Task to carry out: Once every line below has been checked for "global", give only the number of lines that have it.

Stored data entries:
--- --- ---

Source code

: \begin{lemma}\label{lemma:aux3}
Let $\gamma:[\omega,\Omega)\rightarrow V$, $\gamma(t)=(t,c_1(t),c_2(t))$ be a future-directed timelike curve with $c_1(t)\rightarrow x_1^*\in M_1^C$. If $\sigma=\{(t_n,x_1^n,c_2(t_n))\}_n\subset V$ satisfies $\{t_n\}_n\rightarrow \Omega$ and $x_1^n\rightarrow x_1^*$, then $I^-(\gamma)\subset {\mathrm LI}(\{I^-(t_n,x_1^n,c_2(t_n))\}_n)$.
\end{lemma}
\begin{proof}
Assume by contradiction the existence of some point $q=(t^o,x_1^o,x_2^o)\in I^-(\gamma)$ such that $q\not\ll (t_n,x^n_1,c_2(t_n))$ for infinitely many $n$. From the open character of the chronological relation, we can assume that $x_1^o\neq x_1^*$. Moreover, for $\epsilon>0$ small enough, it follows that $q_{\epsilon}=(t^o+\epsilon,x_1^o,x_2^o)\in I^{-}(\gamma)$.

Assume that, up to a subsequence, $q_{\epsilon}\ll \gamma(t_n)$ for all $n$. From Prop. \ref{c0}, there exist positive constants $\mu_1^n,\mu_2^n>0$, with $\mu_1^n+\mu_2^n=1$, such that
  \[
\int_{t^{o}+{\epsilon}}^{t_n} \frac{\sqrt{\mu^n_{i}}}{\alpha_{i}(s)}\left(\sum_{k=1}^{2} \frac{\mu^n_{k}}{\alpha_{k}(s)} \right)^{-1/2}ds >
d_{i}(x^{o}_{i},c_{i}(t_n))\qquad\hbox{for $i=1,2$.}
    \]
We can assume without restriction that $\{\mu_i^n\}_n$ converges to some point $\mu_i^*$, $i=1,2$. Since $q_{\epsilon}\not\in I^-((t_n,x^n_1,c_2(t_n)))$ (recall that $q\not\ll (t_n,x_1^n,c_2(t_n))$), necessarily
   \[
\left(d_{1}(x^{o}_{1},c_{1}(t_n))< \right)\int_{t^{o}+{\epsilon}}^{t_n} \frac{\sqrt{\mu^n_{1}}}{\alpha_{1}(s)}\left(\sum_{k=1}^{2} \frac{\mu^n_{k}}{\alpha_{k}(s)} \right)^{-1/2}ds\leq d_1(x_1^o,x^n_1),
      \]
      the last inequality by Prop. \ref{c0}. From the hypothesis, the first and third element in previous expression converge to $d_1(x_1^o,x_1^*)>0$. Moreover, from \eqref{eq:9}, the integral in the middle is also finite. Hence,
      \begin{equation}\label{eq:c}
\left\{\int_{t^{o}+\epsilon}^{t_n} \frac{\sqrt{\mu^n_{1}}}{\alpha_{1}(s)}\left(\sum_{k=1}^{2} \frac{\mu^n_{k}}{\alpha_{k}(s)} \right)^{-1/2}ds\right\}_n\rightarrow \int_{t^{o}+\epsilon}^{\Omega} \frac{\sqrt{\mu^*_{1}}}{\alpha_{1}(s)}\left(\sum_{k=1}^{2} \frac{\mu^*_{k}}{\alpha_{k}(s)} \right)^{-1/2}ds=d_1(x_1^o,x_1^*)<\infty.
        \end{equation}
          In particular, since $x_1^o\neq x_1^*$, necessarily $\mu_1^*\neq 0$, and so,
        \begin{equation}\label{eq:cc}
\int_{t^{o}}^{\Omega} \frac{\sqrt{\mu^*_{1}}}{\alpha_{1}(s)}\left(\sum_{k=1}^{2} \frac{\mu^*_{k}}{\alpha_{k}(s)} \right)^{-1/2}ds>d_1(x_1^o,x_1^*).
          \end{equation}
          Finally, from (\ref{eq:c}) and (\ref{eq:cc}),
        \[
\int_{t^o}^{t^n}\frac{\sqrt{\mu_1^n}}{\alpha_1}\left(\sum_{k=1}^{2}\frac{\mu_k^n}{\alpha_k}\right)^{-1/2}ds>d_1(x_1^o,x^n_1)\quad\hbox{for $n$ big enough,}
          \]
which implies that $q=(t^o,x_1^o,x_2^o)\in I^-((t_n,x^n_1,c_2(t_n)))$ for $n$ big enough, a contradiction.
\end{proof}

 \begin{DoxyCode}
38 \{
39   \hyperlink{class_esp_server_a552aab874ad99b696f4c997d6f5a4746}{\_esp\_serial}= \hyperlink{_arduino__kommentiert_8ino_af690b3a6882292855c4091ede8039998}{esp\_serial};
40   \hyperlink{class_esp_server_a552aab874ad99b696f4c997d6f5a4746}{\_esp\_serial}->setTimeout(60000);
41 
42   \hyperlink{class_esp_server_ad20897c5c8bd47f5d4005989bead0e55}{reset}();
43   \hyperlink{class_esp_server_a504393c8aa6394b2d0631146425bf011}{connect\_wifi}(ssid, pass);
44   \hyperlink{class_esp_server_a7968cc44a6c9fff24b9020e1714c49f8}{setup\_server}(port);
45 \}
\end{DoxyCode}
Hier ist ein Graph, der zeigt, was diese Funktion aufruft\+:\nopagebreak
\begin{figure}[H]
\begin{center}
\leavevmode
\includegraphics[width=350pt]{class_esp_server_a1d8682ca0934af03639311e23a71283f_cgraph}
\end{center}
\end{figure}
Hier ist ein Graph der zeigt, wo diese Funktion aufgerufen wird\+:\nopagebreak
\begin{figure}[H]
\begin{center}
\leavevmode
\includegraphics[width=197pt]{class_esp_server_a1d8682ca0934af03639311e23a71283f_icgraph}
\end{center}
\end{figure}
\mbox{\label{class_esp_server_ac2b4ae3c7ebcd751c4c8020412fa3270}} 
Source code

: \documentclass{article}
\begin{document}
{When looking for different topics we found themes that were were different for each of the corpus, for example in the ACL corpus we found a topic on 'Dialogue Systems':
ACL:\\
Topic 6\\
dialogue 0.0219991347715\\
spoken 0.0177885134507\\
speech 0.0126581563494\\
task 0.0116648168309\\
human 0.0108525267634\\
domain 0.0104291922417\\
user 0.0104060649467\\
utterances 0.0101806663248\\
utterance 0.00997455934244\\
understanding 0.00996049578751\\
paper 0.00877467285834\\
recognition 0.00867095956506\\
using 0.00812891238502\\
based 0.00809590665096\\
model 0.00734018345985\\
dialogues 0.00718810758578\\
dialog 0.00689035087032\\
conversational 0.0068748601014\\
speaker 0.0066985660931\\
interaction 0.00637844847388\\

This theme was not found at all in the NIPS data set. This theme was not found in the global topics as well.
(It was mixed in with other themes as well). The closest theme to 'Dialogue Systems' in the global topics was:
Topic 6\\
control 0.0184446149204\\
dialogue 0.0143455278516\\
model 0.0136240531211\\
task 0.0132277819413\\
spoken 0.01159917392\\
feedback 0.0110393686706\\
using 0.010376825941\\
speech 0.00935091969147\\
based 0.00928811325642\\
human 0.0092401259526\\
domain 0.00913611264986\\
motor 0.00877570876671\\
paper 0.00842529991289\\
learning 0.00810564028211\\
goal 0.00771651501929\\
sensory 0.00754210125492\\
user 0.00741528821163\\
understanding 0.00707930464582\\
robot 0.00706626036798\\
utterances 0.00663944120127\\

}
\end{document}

--- --- ---

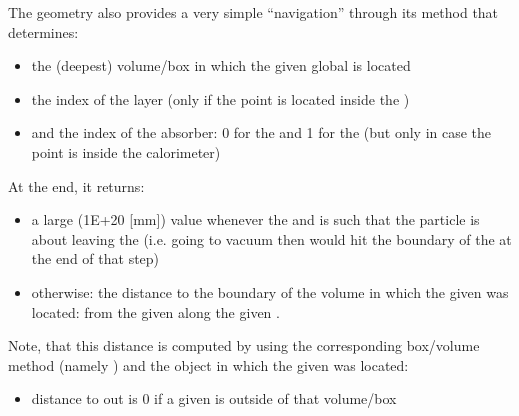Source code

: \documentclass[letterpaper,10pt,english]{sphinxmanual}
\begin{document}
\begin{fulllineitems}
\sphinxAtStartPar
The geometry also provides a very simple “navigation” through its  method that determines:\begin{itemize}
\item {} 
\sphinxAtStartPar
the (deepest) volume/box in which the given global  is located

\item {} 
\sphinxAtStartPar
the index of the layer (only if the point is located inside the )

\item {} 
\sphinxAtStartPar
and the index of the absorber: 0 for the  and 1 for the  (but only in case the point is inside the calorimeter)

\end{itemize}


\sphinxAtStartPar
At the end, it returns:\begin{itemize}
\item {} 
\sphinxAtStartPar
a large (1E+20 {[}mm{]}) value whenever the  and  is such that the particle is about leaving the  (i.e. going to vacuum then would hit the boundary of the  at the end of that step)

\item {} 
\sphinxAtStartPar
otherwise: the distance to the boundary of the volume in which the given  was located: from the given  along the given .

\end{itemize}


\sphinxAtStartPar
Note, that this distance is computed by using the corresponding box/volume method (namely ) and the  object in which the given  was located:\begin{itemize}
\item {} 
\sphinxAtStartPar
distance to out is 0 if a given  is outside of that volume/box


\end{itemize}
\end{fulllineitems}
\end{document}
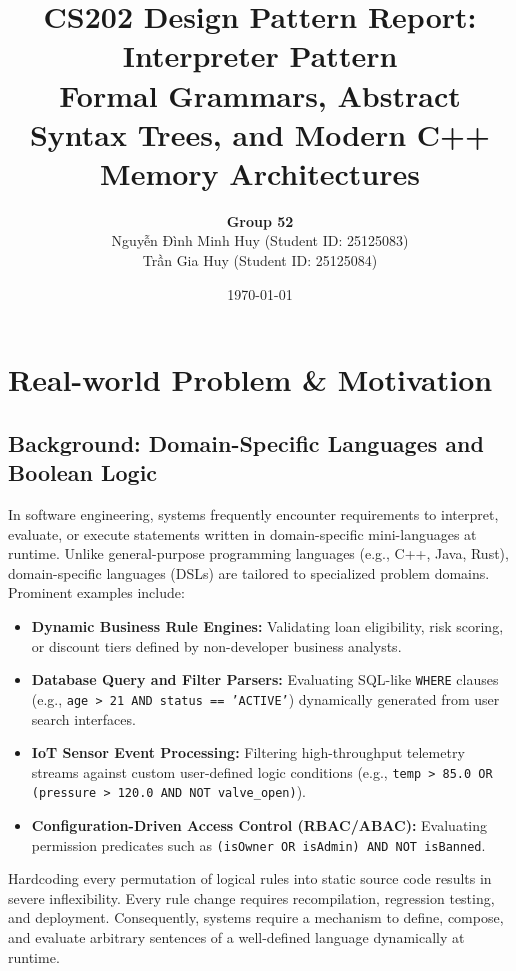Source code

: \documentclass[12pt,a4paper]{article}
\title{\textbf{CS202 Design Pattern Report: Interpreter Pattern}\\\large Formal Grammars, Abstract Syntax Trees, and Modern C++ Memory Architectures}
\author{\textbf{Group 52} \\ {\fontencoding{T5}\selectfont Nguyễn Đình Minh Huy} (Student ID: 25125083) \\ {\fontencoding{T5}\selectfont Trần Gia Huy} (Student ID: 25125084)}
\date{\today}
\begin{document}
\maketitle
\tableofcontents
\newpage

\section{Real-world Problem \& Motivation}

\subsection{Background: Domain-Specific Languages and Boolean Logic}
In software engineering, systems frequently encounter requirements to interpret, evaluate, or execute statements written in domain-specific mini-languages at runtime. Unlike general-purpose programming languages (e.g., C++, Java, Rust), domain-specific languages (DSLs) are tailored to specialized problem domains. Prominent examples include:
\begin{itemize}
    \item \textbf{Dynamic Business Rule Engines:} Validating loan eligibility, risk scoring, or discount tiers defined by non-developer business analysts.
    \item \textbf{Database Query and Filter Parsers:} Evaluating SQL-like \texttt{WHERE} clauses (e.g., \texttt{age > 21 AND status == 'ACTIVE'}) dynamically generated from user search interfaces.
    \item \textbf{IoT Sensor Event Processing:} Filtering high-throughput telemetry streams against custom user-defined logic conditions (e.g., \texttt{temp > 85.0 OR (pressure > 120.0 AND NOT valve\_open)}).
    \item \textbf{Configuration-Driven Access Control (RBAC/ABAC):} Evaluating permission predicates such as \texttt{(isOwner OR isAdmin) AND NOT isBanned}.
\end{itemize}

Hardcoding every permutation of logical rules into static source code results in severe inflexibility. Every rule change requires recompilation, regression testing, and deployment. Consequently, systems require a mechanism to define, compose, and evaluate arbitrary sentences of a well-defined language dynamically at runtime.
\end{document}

--- --- ---

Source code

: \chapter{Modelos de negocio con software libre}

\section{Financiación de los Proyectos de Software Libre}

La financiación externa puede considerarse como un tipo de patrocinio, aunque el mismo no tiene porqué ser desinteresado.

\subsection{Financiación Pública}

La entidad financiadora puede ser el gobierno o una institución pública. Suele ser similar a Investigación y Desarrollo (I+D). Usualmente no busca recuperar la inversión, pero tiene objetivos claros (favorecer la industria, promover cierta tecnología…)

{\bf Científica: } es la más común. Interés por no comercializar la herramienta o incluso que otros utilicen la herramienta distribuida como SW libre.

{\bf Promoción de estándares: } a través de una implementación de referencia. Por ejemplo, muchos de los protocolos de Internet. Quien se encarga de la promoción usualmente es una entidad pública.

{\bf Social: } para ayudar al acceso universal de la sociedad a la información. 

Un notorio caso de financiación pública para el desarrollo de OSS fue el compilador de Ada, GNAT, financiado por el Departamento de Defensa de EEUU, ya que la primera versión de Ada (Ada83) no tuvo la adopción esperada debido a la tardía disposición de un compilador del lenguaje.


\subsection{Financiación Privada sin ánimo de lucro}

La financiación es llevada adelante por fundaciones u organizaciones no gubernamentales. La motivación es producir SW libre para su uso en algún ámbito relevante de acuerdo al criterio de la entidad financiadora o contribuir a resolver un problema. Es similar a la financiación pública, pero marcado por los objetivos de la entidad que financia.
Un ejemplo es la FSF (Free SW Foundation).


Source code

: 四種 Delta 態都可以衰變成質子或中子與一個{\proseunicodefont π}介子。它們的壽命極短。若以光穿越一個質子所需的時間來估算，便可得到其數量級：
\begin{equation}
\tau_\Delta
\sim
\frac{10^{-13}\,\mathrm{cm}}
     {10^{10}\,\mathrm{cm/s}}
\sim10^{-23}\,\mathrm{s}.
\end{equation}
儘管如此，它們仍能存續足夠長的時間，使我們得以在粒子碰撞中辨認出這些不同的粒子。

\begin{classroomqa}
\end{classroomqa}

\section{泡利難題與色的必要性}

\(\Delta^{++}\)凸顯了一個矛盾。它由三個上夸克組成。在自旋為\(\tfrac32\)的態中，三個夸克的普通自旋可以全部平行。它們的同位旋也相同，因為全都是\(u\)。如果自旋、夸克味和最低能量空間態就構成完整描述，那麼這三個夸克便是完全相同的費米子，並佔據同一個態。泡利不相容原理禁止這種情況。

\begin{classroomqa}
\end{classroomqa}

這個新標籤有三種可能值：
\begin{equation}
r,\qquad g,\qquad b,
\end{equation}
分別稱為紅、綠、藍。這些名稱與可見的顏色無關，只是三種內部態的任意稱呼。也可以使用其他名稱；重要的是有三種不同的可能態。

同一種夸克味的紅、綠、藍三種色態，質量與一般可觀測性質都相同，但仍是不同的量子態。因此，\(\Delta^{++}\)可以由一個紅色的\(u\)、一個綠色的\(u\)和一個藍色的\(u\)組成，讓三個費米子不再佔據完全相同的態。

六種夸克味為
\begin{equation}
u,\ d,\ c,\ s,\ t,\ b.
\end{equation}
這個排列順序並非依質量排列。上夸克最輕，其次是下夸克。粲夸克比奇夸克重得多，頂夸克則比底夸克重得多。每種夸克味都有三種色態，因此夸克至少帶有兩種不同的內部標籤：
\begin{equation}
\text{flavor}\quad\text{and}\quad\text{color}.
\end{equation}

--- --- ---

Final answer: 3